ENTRIES SUPPLIED:
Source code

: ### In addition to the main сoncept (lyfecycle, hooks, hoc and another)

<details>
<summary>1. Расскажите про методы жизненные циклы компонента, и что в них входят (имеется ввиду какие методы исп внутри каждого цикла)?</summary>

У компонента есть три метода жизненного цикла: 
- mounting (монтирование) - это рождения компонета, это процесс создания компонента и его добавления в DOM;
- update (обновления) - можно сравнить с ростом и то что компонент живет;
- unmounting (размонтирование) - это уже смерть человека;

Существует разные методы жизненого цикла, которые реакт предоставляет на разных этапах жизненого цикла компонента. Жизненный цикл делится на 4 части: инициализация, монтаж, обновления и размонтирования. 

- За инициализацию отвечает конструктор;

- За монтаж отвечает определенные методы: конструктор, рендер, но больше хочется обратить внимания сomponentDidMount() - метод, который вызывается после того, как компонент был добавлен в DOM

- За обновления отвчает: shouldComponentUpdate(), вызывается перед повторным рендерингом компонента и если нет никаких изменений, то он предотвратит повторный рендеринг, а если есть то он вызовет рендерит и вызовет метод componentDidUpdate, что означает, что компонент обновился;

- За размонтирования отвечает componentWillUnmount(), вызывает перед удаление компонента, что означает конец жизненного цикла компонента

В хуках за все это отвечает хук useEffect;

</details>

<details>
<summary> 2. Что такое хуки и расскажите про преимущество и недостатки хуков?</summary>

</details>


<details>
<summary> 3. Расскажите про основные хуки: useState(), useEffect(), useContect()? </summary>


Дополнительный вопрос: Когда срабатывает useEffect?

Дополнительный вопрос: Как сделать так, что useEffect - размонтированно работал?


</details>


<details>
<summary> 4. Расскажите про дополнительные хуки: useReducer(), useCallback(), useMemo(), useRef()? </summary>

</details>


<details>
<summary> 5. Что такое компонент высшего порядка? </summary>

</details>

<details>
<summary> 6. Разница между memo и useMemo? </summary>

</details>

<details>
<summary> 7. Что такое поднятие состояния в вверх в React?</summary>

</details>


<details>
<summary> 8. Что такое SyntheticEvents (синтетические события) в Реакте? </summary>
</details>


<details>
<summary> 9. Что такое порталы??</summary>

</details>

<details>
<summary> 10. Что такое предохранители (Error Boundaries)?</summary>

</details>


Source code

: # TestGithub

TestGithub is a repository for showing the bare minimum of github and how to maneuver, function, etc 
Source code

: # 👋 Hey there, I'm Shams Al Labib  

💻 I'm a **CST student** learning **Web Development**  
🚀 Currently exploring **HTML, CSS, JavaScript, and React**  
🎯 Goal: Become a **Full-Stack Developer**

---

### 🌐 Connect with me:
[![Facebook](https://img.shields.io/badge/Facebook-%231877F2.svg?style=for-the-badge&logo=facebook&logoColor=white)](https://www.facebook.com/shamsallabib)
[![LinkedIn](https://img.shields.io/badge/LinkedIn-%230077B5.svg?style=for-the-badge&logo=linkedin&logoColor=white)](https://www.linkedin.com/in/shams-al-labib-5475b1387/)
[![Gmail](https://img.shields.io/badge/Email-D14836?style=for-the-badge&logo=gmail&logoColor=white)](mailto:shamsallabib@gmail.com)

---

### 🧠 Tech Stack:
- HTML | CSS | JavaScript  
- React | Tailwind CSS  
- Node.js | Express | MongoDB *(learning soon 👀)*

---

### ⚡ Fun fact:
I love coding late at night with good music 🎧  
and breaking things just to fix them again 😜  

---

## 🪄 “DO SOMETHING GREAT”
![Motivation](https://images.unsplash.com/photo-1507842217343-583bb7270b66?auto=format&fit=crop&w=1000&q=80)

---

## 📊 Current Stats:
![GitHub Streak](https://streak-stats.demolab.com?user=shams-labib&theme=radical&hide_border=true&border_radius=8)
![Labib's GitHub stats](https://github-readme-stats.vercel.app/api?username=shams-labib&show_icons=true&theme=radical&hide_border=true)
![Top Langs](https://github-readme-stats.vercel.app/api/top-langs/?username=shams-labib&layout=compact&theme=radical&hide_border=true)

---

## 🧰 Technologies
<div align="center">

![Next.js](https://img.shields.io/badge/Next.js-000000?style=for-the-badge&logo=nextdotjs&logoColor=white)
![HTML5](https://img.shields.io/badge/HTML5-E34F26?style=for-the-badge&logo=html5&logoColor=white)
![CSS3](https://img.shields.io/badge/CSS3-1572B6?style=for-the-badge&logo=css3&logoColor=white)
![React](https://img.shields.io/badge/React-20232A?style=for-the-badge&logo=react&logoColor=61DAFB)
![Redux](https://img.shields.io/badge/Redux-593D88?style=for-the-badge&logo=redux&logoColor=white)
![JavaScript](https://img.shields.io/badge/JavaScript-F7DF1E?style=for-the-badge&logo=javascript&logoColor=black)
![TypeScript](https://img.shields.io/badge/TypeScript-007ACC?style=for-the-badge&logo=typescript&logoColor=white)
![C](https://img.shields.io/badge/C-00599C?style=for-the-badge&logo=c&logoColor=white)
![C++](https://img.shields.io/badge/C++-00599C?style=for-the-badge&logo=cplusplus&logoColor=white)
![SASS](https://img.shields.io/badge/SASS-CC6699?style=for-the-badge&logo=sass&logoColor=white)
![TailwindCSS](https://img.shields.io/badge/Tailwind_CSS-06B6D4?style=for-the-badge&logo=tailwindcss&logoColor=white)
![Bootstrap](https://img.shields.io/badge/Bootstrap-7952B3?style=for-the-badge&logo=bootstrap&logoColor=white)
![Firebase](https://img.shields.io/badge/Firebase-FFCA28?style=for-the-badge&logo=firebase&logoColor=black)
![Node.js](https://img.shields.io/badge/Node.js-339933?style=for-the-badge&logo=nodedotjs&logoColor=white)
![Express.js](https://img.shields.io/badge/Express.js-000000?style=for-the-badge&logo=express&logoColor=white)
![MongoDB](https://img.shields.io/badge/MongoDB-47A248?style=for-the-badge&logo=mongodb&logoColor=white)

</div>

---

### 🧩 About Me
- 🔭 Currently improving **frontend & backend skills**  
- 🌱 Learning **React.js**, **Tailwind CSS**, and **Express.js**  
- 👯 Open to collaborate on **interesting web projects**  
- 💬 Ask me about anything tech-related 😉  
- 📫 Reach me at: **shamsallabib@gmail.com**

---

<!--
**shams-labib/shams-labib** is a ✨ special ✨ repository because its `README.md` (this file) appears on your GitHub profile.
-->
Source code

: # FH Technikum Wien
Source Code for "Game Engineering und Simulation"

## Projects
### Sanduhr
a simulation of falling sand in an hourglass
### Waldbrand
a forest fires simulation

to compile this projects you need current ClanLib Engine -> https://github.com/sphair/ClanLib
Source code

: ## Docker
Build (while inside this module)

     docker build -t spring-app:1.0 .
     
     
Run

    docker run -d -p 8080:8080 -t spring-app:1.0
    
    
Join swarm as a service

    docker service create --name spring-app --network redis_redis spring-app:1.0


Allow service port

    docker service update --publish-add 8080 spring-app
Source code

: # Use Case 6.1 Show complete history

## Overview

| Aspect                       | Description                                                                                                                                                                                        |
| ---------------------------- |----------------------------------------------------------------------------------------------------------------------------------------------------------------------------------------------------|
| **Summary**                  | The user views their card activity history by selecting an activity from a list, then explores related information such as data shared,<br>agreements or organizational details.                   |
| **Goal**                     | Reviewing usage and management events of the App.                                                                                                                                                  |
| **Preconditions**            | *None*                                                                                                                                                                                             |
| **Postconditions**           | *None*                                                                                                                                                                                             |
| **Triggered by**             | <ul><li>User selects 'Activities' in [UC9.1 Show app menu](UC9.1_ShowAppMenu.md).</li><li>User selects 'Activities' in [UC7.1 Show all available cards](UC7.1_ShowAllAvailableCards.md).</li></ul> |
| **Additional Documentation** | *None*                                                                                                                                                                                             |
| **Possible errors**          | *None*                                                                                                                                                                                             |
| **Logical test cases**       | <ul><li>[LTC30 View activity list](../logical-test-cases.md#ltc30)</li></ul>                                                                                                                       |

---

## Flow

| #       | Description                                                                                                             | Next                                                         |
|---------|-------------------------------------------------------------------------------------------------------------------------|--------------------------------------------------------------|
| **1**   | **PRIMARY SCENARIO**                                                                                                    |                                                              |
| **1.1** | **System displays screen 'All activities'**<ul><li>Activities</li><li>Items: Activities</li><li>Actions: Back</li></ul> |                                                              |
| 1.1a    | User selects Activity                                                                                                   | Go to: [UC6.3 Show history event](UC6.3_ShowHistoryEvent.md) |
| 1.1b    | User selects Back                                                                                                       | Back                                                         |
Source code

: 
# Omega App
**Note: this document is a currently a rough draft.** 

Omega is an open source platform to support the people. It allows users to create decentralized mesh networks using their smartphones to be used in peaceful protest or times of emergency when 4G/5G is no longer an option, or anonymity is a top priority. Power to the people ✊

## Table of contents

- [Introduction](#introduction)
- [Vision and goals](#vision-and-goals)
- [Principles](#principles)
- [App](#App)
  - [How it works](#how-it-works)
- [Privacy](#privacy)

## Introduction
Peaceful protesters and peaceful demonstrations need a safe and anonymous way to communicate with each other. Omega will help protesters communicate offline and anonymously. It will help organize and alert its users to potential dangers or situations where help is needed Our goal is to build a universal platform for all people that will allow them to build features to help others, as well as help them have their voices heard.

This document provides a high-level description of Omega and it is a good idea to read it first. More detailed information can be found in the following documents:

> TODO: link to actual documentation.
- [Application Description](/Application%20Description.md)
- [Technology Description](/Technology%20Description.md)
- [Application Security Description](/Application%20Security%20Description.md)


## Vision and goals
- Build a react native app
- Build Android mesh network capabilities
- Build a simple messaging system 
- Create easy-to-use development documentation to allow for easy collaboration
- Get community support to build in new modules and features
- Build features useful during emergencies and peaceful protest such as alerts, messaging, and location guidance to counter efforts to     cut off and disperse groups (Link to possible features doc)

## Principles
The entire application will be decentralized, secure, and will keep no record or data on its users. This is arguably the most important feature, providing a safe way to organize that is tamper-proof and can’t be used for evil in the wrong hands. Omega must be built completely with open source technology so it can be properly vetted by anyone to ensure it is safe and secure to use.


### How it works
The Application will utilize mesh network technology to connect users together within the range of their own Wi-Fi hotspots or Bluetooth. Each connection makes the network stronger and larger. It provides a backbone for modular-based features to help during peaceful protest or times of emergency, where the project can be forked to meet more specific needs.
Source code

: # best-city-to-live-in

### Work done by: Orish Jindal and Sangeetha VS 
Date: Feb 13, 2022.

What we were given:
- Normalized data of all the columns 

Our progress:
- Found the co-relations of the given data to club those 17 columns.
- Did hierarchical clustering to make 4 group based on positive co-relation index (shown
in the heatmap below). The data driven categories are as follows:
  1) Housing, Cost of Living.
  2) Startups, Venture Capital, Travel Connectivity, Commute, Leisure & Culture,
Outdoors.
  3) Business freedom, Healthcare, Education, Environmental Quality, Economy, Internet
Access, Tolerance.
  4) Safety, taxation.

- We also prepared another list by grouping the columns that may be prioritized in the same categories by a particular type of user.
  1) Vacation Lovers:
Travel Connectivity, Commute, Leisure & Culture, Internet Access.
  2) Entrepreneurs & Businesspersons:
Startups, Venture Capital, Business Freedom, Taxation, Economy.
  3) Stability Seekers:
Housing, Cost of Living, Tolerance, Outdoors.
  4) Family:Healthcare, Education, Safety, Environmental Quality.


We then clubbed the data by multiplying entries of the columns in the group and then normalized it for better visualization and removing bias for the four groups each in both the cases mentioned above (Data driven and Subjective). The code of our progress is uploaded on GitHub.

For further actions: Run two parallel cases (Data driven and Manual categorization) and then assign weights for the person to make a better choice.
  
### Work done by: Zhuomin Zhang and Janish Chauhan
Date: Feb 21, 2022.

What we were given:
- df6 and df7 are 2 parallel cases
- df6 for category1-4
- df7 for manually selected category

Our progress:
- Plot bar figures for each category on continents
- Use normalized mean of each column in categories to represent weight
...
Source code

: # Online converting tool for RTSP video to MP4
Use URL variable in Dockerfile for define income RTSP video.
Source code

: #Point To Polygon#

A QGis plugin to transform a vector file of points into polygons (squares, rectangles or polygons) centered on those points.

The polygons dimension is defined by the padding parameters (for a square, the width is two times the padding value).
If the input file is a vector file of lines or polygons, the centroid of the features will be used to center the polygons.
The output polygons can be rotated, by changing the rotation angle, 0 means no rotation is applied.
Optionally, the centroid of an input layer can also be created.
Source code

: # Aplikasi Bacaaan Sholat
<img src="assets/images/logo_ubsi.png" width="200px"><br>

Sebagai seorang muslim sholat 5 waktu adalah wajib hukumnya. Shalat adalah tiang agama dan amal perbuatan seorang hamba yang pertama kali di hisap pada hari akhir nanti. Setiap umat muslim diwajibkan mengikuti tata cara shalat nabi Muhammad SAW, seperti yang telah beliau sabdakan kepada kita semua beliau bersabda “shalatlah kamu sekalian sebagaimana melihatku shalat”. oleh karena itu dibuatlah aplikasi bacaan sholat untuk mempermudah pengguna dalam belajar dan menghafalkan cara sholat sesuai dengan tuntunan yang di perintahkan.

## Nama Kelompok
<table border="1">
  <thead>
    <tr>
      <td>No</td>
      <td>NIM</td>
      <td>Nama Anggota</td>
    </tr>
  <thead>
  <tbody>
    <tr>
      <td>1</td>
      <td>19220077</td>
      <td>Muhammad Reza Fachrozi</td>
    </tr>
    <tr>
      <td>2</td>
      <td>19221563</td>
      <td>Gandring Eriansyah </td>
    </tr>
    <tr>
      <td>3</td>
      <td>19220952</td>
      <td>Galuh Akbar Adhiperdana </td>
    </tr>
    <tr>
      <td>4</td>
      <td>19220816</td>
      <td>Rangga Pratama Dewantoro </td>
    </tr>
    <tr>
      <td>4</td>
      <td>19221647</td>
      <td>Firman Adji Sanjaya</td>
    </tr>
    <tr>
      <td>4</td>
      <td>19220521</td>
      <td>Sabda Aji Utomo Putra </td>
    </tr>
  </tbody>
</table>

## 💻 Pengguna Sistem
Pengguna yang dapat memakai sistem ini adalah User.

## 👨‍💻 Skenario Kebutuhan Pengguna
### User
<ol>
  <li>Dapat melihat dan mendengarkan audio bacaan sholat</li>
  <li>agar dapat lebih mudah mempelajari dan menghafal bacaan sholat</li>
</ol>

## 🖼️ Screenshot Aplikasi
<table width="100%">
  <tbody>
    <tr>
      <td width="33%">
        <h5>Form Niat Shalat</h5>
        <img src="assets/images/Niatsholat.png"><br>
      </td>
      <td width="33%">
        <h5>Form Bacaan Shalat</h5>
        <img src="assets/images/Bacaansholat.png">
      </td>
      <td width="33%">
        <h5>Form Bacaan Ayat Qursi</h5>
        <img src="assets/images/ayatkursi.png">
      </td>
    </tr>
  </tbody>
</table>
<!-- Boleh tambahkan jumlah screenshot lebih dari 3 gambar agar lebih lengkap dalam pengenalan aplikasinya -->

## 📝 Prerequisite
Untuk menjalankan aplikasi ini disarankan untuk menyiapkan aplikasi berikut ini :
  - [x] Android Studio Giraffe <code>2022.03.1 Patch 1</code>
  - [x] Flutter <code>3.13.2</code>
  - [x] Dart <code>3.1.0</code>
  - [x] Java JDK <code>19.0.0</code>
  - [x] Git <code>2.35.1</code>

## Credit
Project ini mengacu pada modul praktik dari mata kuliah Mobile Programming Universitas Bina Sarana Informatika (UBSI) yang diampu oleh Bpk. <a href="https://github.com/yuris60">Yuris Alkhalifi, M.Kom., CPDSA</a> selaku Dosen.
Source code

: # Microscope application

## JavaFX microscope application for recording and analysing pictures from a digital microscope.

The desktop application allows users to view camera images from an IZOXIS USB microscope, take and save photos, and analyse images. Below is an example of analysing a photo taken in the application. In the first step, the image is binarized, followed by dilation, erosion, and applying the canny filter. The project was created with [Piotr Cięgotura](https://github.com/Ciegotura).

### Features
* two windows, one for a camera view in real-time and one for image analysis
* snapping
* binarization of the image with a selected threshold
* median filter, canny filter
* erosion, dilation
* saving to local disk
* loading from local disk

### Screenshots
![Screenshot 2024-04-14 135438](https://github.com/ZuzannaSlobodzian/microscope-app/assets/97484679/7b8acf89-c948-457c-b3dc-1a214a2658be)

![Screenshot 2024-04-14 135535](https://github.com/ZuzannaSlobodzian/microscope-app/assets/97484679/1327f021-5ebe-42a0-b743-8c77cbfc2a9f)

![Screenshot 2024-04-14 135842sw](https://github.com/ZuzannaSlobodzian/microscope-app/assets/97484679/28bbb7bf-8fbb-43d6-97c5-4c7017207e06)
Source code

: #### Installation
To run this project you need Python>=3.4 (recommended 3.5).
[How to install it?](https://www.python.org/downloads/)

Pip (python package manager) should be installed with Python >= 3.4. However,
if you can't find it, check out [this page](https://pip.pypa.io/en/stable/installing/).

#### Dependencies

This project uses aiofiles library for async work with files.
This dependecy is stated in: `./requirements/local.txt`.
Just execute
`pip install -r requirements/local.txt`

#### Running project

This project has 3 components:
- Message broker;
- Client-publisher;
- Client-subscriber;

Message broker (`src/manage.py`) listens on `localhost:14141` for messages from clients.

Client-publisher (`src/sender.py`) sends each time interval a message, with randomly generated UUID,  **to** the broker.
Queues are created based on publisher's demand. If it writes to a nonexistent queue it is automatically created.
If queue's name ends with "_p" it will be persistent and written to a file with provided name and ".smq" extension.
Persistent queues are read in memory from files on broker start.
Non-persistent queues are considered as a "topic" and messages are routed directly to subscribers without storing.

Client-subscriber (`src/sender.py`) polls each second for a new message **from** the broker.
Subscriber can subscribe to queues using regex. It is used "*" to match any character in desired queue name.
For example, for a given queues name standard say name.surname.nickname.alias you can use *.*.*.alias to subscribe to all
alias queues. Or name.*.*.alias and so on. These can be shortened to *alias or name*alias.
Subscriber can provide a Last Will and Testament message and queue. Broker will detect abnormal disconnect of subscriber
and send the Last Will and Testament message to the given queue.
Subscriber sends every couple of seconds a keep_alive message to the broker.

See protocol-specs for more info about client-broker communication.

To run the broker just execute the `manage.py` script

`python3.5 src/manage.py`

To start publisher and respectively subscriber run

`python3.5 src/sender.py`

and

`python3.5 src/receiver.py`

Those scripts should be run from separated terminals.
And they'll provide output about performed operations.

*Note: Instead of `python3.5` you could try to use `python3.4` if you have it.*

WHAT TO DO: Look through the material above and print exactly the lines from the one containing "<td>Gandring Eriansyah </td>" to the one containing "## JavaFX microscope", both included, and nothing more.

ANSWER FOR THIS EXERCISE:
      <td>Gandring Eriansyah </td>
    </tr>
    <tr>
      <td>3</td>
      <td>19220952</td>
      <td>Galuh Akbar Adhiperdana </td>
    </tr>
    <tr>
      <td>4</td>
      <td>19220816</td>
      <td>Rangga Pratama Dewantoro </td>
    </tr>
    <tr>
      <td>4</td>
      <td>19221647</td>
      <td>Firman Adji Sanjaya</td>
    </tr>
    <tr>
      <td>4</td>
      <td>19220521</td>
      <td>Sabda Aji Utomo Putra </td>
    </tr>
  </tbody>
</table>

## 💻 Pengguna Sistem
Pengguna yang dapat memakai sistem ini adalah User.

## 👨‍💻 Skenario Kebutuhan Pengguna
### User
<ol>
  <li>Dapat melihat dan mendengarkan audio bacaan sholat</li>
  <li>agar dapat lebih mudah mempelajari dan menghafal bacaan sholat</li>
</ol>

## 🖼️ Screenshot Aplikasi
<table width="100%">
  <tbody>
    <tr>
      <td width="33%">
        <h5>Form Niat Shalat</h5>
        <img src="assets/images/Niatsholat.png"><br>
      </td>
      <td width="33%">
        <h5>Form Bacaan Shalat</h5>
        <img src="assets/images/Bacaansholat.png">
      </td>
      <td width="33%">
        <h5>Form Bacaan Ayat Qursi</h5>
        <img src="assets/images/ayatkursi.png">
      </td>
    </tr>
  </tbody>
</table>
<!-- Boleh tambahkan jumlah screenshot lebih dari 3 gambar agar lebih lengkap dalam pengenalan aplikasinya -->

## 📝 Prerequisite
Untuk menjalankan aplikasi ini disarankan untuk menyiapkan aplikasi berikut ini :
  - [x] Android Studio Giraffe <code>2022.03.1 Patch 1</code>
  - [x] Flutter <code>3.13.2</code>
  - [x] Dart <code>3.1.0</code>
  - [x] Java JDK <code>19.0.0</code>
  - [x] Git <code>2.35.1</code>

## Credit
Project ini mengacu pada modul praktik dari mata kuliah Mobile Programming Universitas Bina Sarana Informatika (UBSI) yang diampu oleh Bpk. <a href="https://github.com/yuris60">Yuris Alkhalifi, M.Kom., CPDSA</a> selaku Dosen.
Source code

: # Microscope application

## JavaFX microscope application for recording and analysing pictures from a digital microscope.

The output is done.